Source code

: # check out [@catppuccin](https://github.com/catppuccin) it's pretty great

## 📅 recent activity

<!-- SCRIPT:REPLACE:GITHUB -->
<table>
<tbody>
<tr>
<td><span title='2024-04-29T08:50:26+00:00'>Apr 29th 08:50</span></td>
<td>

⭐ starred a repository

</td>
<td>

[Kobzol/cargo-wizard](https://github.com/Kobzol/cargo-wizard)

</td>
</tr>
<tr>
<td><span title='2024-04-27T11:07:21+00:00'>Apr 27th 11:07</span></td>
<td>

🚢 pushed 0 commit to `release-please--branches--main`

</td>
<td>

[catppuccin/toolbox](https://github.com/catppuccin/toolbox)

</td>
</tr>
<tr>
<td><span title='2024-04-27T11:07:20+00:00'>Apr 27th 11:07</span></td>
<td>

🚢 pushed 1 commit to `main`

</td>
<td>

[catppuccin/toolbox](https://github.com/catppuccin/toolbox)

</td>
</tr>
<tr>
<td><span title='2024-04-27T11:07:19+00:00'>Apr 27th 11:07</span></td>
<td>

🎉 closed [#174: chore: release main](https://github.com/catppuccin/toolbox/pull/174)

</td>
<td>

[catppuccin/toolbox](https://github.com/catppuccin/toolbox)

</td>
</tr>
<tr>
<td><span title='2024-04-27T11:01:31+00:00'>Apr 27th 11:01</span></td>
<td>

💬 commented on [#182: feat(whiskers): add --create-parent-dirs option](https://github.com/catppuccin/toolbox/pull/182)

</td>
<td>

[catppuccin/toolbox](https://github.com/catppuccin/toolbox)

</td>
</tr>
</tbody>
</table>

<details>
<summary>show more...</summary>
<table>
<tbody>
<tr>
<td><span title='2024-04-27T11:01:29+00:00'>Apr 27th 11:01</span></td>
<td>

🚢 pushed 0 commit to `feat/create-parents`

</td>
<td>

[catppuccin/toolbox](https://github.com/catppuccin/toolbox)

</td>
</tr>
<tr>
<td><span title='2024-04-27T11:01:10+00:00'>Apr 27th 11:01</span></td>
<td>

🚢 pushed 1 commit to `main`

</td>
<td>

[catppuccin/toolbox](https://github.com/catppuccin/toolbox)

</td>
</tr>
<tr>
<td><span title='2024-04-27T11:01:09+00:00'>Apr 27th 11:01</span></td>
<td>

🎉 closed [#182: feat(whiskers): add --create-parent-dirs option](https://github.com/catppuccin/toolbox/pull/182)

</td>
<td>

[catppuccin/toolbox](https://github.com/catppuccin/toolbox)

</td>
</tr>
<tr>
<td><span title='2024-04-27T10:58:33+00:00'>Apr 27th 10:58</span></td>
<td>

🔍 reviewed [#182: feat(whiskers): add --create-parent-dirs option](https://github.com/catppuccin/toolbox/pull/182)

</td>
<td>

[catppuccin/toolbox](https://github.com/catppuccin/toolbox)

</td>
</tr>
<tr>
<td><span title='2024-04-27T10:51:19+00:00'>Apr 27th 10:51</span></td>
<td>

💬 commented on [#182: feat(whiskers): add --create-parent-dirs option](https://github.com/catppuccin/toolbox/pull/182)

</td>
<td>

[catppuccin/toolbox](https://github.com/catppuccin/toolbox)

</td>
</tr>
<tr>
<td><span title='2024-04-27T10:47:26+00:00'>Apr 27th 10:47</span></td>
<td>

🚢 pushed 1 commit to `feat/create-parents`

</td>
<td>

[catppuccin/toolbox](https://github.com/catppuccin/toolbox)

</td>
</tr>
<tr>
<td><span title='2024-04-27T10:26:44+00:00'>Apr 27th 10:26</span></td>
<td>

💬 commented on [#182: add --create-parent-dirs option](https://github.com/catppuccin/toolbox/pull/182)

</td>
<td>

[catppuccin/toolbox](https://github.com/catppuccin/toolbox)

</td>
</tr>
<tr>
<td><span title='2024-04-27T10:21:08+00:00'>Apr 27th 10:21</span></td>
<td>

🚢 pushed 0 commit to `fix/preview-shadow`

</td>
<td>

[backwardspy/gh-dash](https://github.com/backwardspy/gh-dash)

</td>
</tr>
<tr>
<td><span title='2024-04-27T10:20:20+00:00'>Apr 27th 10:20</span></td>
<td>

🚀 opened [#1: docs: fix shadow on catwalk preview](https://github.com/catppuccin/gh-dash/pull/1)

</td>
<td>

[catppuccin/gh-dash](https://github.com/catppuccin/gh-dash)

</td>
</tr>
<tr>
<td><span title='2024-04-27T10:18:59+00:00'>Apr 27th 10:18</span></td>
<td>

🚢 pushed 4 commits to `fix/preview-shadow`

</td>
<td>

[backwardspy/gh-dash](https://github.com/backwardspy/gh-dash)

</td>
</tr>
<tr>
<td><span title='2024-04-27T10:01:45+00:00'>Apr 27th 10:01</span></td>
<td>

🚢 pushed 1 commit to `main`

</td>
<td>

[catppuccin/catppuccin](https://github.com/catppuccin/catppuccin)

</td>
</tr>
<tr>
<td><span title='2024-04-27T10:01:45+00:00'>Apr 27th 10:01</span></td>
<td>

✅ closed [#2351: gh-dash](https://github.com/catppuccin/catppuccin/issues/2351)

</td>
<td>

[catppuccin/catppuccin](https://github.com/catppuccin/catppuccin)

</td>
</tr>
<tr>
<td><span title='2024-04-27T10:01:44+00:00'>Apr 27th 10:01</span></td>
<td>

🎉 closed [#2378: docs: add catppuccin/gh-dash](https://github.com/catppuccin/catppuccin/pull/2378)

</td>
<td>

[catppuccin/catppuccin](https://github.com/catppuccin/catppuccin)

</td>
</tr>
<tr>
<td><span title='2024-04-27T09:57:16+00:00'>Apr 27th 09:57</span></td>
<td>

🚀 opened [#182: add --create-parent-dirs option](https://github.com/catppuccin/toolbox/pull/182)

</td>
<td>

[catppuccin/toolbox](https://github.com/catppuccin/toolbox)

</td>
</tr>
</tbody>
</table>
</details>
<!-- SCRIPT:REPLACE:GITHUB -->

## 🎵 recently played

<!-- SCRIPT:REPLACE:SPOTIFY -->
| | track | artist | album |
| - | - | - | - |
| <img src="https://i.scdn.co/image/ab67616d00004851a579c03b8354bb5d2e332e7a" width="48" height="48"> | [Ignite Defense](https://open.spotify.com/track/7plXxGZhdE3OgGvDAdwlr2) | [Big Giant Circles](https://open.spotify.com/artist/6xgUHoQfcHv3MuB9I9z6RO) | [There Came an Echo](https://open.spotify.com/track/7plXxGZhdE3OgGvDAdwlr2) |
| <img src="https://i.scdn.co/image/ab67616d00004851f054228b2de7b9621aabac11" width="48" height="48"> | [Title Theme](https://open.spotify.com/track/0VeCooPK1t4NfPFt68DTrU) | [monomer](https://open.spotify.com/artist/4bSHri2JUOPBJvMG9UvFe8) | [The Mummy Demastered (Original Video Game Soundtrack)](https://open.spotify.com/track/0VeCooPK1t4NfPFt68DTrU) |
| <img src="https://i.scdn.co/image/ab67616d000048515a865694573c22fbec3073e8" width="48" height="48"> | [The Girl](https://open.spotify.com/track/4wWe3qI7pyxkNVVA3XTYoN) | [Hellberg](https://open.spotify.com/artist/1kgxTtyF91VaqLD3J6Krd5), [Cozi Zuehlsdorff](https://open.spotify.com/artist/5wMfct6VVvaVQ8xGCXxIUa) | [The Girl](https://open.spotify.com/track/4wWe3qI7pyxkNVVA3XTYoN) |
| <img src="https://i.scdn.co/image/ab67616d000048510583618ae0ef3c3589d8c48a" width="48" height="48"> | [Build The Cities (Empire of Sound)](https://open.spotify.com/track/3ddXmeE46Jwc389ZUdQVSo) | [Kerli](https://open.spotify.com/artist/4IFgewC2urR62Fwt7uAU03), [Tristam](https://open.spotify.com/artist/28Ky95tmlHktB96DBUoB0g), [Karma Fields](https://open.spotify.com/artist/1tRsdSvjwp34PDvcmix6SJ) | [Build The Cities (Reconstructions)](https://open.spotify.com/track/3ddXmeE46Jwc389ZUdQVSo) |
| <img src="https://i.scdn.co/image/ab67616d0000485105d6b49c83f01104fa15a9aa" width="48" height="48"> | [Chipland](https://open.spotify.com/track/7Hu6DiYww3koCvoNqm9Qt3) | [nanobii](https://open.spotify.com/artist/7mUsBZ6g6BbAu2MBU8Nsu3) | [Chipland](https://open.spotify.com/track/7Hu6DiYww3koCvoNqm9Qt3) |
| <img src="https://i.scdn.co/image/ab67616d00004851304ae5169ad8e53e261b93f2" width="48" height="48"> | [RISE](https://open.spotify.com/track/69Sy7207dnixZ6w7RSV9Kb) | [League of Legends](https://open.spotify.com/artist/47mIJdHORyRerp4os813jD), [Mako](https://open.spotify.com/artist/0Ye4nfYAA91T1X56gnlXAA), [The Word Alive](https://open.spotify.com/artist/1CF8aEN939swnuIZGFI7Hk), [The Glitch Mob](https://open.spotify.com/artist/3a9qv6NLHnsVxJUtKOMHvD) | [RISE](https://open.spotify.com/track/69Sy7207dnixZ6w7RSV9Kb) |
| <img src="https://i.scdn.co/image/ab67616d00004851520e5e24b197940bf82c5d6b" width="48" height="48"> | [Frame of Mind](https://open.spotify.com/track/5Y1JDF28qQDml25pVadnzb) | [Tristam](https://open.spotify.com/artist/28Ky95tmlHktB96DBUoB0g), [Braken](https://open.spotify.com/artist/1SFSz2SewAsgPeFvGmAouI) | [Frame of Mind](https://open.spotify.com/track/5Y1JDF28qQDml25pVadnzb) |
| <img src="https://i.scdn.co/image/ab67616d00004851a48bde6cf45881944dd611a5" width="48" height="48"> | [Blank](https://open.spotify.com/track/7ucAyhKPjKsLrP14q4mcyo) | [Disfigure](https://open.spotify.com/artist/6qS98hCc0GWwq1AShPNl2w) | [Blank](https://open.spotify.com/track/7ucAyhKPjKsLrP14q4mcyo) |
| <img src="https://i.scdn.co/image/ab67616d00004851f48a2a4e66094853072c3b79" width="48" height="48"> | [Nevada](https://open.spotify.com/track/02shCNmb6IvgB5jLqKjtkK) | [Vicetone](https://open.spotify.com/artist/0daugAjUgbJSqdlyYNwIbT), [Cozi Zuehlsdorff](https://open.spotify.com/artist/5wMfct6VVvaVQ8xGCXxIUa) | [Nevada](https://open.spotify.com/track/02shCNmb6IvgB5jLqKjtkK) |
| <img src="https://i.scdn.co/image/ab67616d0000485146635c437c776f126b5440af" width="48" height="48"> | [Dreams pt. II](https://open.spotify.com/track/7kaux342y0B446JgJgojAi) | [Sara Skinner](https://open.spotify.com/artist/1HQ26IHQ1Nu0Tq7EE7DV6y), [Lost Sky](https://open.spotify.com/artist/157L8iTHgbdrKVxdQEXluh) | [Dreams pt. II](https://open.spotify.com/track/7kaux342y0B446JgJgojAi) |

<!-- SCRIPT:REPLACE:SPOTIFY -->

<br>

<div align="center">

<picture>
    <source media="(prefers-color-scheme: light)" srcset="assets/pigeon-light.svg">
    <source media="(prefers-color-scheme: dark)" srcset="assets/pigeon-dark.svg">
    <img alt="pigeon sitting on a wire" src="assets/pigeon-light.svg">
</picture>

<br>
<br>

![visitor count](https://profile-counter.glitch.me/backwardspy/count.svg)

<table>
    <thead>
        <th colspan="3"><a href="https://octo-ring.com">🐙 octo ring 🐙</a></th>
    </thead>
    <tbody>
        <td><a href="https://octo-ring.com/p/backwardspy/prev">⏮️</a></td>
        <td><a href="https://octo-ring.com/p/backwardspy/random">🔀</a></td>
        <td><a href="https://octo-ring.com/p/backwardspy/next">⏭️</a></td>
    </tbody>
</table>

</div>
* * * * *
Only the lines with the string "media" are wanted; pick them out of the records above and copy them.

● **THE ANSWER**:
    <source media="(prefers-color-scheme: light)" srcset="assets/pigeon-light.svg">
    <source media="(prefers-color-scheme: dark)" srcset="assets/pigeon-dark.svg">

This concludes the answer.